Date Published: |
L’Encyclopédie de l’histoire du Québec / The Quebec History Encyclopedia
Jean Chabot
Chabot, Jean (1807-1860), commissioner of public works for Canada (1849-54), was born at St. Charles de Bellechasse, Lower Canada, on October 15, 1807, the son of Basile Chabot and Josephte Prévost. He was educated at the Quebec Seminary, and was called to the bar of Lower Canada in) 1834. From 1843 to 1856 he was, almost without intermission, the representative of Quebec in the Legislative Assembly of Canada; and in 1849 he became commissioner of public works in the Baldwin-Lafontaine administration.

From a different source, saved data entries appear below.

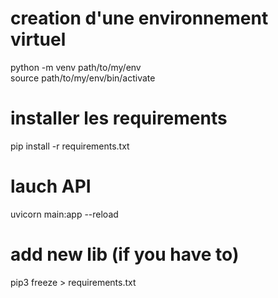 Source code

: # creation d'une environnement virtuel
python -m venv path/to/my/env  
source path/to/my/env/bin/activate  

# installer les requirements
pip install -r requirements.txt

# lauch API
uvicorn main:app --reload

# add new lib (if you have to)
pip3 freeze > requirements.txt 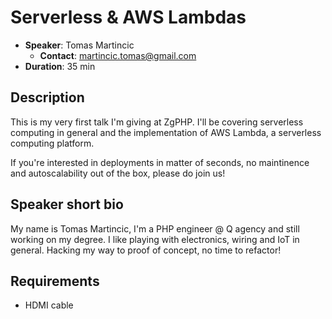 # Serverless & AWS Lambdas

- __Speaker__: Tomas Martincic
  - __Contact__: martincic.tomas@gmail.com
- __Duration__: 35 min

## Description

This is my very first talk I'm giving at ZgPHP. I'll be covering serverless computing 
in general and the implementation of AWS Lambda, a serverless computing platform. 

If you're interested in deployments in matter of seconds, no maintinence and autoscalability
out of the box, please do join us!

## Speaker short bio

My name is Tomas Martincic, I'm a PHP engineer @ Q agency and still working on my degree. 
I like playing with electronics, wiring and IoT in general. Hacking my way to proof of concept, no time to refactor!

## Requirements
- HDMI cable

He resigned this portfolio, for private reasons, in 1850. In 1852, however, he resumed the portfolio of public works in the Hincks-Morin government, and he continued to hold it in the MacNab-Morin government. In 1855 he was not included in the MacNab-Taché administration; and in 1856 he was appointed a judge of the Superior Court of Lower Canada. He died on May 31, 1860. He married Hortense Hamel, but had no children. See L'honorable Jean Chabot (Bull. rech. hist., 1905). Source : W. Stewart WALLACE, ed., The Encyclopedia of Canada, Vol. II, Toronto, University Associates of Canada, 1948, 411p., p. 26.